It was a steaming hot night in Central Park Tuesday, steamy but lovely , and it didn’t keep opera fans, indeed, music fans away from Summerstage. Loving couples held hands under the stars, older denizens of Gotham sat and watched in rapt attention, the sun had set but the night was still young and the sky was a deep blue, and the fifth annual performance of arias and duets for free, in the open air, by the finest young singers in the country, and Soprano Erin Morley was about to steal the evening from under mezzo-soprano Isabel Leonard
Till now, mid-way through the second half the evening had belonged to native New York Leonard, whose quirky, charming personality and the sheer warmth of her voice had made her the center of attention. But suddenly, Erin came into her own with an astounding version of Offenbach’s “Les Oiseaux Dans La Charmille” from “The Tales Of Hoffman”. The arias is beautiful but difficult. Hoffman wears magic glasses which makes a doll appear human (it is also known as “The Doll Song”) but the doll keeps on winding down. Erin runs up and down the scales, before sputtering as she wound down and having to be rewound before she starts again. It could be something of an exercise in dexterity, it is so difficult, so easy to miss a note or flatten it, but Erin is like the bird of the title. And the audience lap it up.
Still, after 2012’s superb performance, 2013 is a little bit of a let down. What we get is a Mezzo, a Mezzo Soprano, and Stephen Costello’s Tenor -a singer Pam Kraken of the North County Times said “a lovely, ringing tenor with a pleasing top, clarity, evenness of tone and warm romantic sound.” And really, in keeping with everybody on stage, including accompanist Bradley Moore, a superb pianist, what came through was a strength of character of performance.
But the evening needed a deeper voice, a baritone or a bass. In the past we’ve heard Baritone Paolo Szot, who you might remember for “South Pacific” and just last year we had bass-baritone John Del Carlo, whose bravado “The Elixir Of Love”, sharing the stage with his two co-stars. is not equaled tonight. This year we get a soprano, a mezzo soprano and a tenor and it could have used something a little, well deeper.

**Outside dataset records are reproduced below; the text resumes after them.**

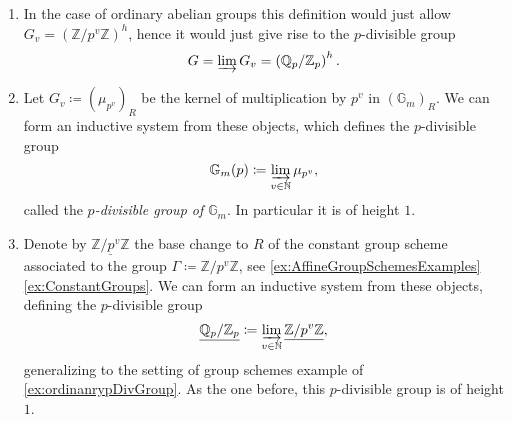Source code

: \begin{ex}\leavevmode\vspace{-.2\baselineskip}\label{ex:pDivGroups}
\begin{enumerate}
\item In the case of ordinary abelian groups this definition would\label{ex:ordinanrypDivGroup}
	just allow
	$G_v = \left( \mathbb{Z}/p^v\mathbb{Z} \right)^h$, hence
	it would just give rise to the $p$-divisible group
	\begin{equation*}
		G = \varinjlim G_v = \left( \mathbb{Q}_p / \mathbb{Z}_p \right)^h
	.\end{equation*} 

\item Let $G_v \coloneqq (\mu_{p^v})_R$ be the kernel of
	multiplication by $p^v$ in $(\mathbb{G}_m)_R$.
	We can form an inductive system from these objects, which defines
	the $p$-divisible group
	\begin{equation*}
		\mathbb{G}_m(p) \coloneqq \varinjlim_{v \in \mathbb{N}}
		\mu_{p^v}
	,\end{equation*}
	called the {\em $p$-divisible group of $\mathbb{G}_m$}.
	In particular it is of height $1$.

\item Denote by $\underline{\mathbb{Z}/p^v\mathbb{Z}}$ the base change to $R$\label{ex:Qp/Zp}
	of the constant group scheme associated
	to the group $\Gamma \coloneqq \mathbb{Z}/p^v\mathbb{Z}$, see \cref{ex:AffineGroupSchemesExamples}
	\cref{ex:ConstantGroups}.
	We can form an inductive system from these objects, defining the $p$-divisible group
	\begin{equation*}
	\underline{\mathbb{Q}_p/\mathbb{Z}_{p}} \coloneqq \varinjlim_{v \in \mathbb{N}}
	\underline{\mathbb{Z}/p^v\mathbb{Z}}
	,\end{equation*}
	generalizing to the setting of group schemes example of \cref{ex:ordinanrypDivGroup}.
	As the one before, this $p$-divisible group is of height $1$.
	

\end{enumerate}
\end{ex}
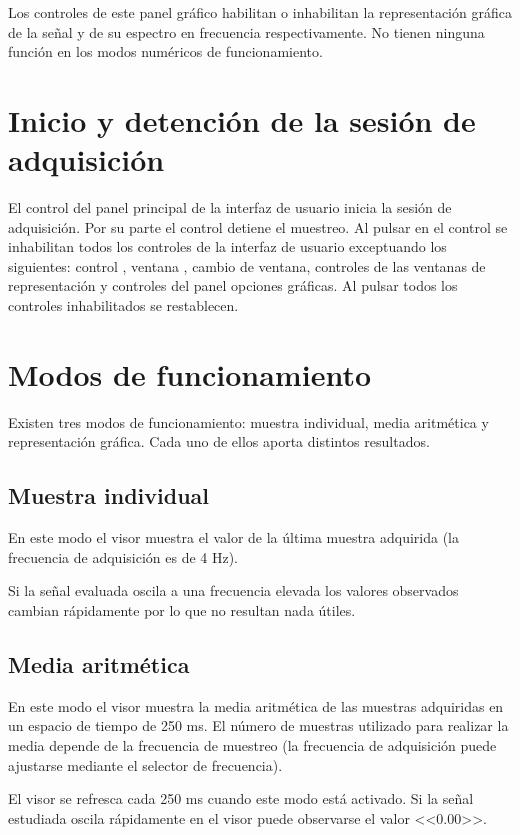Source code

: Los controles de este panel gráfico habilitan o inhabilitan la
representación gráfica de la señal y de su espectro en frecuencia
respectivamente. No tienen ninguna función en los modos numéricos de
funcionamiento.


\section{Inicio y detención de la sesión de adquisición}

El control  del panel principal de la interfaz de usuario inicia
la sesión de adquisición. Por su parte el control  detiene el
muestreo. Al pulsar en el control  se inhabilitan todos los
controles de la interfaz de usuario exceptuando los siguientes: control
, ventana , cambio de ventana, controles de las ventanas
de representación y controles del panel opciones gráficas. Al pulsar
 todos los controles inhabilitados se restablecen.


\section{Modos de funcionamiento}

Existen tres modos de funcionamiento: muestra individual, media aritmética
y representación gráfica. Cada uno de ellos aporta distintos resultados.


\subsection{Muestra individual}

En este modo el visor muestra el valor de la última muestra adquirida (la
frecuencia de adquisición es de 4 Hz).

Si la señal evaluada oscila a una frecuencia elevada los valores observados
cambian rápidamente por lo que no resultan nada útiles.


\subsection{Media aritmética}

En este modo el visor muestra la media aritmética de las muestras
adquiridas en un espacio de tiempo de 250 ms. El número de muestras
utilizado para realizar la media depende de la frecuencia de muestreo (la
frecuencia de adquisición puede ajustarse mediante el selector de
frecuencia).

El visor se refresca cada 250 ms cuando este modo está activado. Si la
señal estudiada oscila rápidamente en el visor puede observarse el valor
<<$0.00$>>.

The first three arias of the evening are too quiet for an over warmed audience and it takes Stephen Costello’s Donizetti to wake the audience up; his voice filled with power and full of character Costello creams it, and indeed, the last song before the intermission, also Donizetti, a pas de deux from “Lucia di Lammermoor”, is the best singing of the evening, at over ten minutes in length it gave the duo the time to develop the melody to its natural conclusion.
But if there was a star Tuesday night it was Isabel. The local girl made good was not merely lovely but also a fine actress capable of bringing to life teenage love and romantic heartbreak. She is a natural comedian as well with a lightness on her feet (when not tripping over them) which belies the soap operairness of opera. A captivating figure on stage, her next performance is as Dorabellain in Cosi Fan Tutti at the Met.
The three Bernstein-Sondheim songs that concluded the evening were lovely and the two sopranos at the encore, were both first rate and absolutely, this is a fine way to get some really beautiful music in your life. If there is anything lovelier than “One Hand, One Heart” in a midsummer’s night, on the west side of this story, it is hard to imagine what it is.